As presented in the Cyropaedia, Cyrus is a model of virtue, and thus a leader by example, but also a shrewd military strategist and politician. This portrait certainly earned important admirers in antiquity, notably Alexander the Great and Julius Caesar, both of whom saw lessons for rulers in Xenophon's Cyrus. Late Medieval and Renaissance scholarship would revive this role for the work, as a key text in the genre of "mirrors for princes"—works with instructional value for good government.
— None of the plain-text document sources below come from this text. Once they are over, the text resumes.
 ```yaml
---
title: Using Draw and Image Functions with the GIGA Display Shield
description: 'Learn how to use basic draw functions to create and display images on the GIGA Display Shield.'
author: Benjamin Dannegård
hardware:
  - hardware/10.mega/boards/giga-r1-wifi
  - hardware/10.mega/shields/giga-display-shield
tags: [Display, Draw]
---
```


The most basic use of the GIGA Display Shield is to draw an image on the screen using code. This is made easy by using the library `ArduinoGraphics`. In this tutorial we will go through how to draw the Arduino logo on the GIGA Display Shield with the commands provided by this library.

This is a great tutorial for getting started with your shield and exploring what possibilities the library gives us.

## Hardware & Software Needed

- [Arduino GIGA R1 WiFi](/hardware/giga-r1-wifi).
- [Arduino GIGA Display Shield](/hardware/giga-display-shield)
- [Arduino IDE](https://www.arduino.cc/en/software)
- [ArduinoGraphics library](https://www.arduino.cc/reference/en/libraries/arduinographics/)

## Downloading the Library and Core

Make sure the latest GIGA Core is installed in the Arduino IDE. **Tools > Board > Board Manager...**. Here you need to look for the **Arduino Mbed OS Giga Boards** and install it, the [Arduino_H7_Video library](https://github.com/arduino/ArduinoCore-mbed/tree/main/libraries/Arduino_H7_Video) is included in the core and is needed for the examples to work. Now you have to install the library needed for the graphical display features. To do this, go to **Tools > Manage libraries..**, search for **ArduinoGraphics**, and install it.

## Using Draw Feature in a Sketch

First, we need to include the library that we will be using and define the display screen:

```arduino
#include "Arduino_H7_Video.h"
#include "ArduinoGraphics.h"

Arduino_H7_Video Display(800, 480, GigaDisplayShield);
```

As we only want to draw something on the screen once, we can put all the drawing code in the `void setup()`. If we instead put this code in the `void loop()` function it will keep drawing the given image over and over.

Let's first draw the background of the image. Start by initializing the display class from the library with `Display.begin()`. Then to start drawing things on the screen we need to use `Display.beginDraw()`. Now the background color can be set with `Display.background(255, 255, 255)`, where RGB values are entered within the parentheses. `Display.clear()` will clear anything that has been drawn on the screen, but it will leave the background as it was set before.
The most famous Renaissance guide for rulership, Macchiavelli's The Prince, itself drew heavily on the Cyropaedia. Unsurprisingly, Cyrus retained a strong positive image: a sixteenth-century depiction, included in the exhibition, shows Cyrus as one of four great rulers of antiquity:

Adriaen Collaert (Netherlandish, Antwerp ca. 1560–1618 Antwerp) after Maerten de Vos (Netherlandish, Antwerp 1532–1603 Antwerp). Cyrus, King of Persia, from Four Illustrious Rulers of Antiquity, 1590s. The Metropolitan Museum of Art, New York, The Elisha Whittelsey Collection, The Elisha Whittelsey Fund, 1949 (49.95.1570)

The other portraits in the series show Ninus (the mythical eponymous founder of Nineveh), Alexander, and Julius Caesar. More recent admirers of the Cyropaedia have included Montesquieu, Thomas Jefferson, and Benjamin Franklin—democratic political philosophers who continued to see great value in Xenophon's depiction of statecraft as practiced by a benevolent dictator.
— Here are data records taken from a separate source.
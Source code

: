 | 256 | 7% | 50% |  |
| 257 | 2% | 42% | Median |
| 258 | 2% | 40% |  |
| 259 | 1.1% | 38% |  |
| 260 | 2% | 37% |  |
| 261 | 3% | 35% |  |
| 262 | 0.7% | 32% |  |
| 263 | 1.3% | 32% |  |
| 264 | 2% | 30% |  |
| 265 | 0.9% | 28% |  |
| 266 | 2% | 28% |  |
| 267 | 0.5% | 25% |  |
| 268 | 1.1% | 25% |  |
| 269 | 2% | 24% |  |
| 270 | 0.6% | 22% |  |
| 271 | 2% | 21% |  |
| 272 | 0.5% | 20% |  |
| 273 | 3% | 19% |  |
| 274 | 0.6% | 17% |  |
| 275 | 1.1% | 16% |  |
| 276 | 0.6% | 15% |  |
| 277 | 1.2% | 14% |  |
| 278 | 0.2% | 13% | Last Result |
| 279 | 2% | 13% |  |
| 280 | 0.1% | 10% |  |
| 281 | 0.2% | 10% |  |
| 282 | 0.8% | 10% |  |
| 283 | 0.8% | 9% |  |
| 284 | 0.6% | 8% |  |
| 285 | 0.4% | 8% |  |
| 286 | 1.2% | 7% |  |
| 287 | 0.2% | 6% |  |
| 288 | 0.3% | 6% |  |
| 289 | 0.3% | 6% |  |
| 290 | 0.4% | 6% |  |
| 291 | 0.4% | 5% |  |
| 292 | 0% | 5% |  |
Alongside this tradition, the biblical image of Cyrus as a liberator remained strong. Drawing on the powerful language of the Old Testament prophets, the Book of Revelation in the New Testament uses the event of Cyrus entering through the open gates of Babylon as a metaphor for the Apocalypse itself; here it is a much more dramatic and violent Fall of Babylon that gives way to the heavenly New Jerusalem. This apocalyptic Fall of Babylon engendered a rich tradition in art, and one in which references to the politics of the present occur frequently, as in the example included in the exhibition:

Philips Galle (Netherlandish, Haarlem 1537–1612 Antwerp) after Maarten van Heemskerck (Netherlandish, Heemskerck 1498–1574 Haarlem). The Fall of Babylon, 1569. The Metropolitan Museum of Art, New York, The Elisha Whittelsey Collection, The Elisha Whittelsey Fund, 1965 (65.587.8)

In such images, the maligned "king of Babylon" means not Cyrus but his Neo-Babylonian predecessors: either Nebuchadnezzar, who was responsible for the deportations that had originally moved a large part of the population of Jerusalem to Babylon, or the last native king of Babylon (in fact Nabonidus, but in biblical tradition his son, Belshazzar). Where Cyrus is described it is in his Old Testament role as a liberator. A silver plaque produced by Johann Andreas Thelot depicts him presiding over the return to Jerusalem.

Johann Andreas Thelot (1655–1734). Cyrus Freeing the Jews from the Babylonian Captivity, late 17th century. German (Augsburg). The Metropolitan Museum of Art, New York, Rogers Fund, 1948 (48.68)

The significance of this return is enormous, though it should also be remembered that many Judaeans chose to remain in Babylon, marking the beginning of two and a half thousand years of Jewish tradition in Iraq.

The rediscovery of the Cyrus Cylinder, in 1879, gave a physical focus to admiration for Cyrus, and also generated excitement because of its close correspondence to the proclamation described in the Bible. The Cylinder has taken on an iconic status in Iran, and also holds considerable symbolic importance in Israel. Today, a copy of the Cylinder is displayed in the United Nations in New York. Claims that the Cylinder represents the first "charter of human rights" are wide of the mark—if anything, the document is a statement of benevolent kingship—but its symbolic value as a modern icon of ancient religious tolerance remains enormous.

Michael Seymour

Michael Seymour is an assistant curator in the Department of Ancient Near Eastern Art.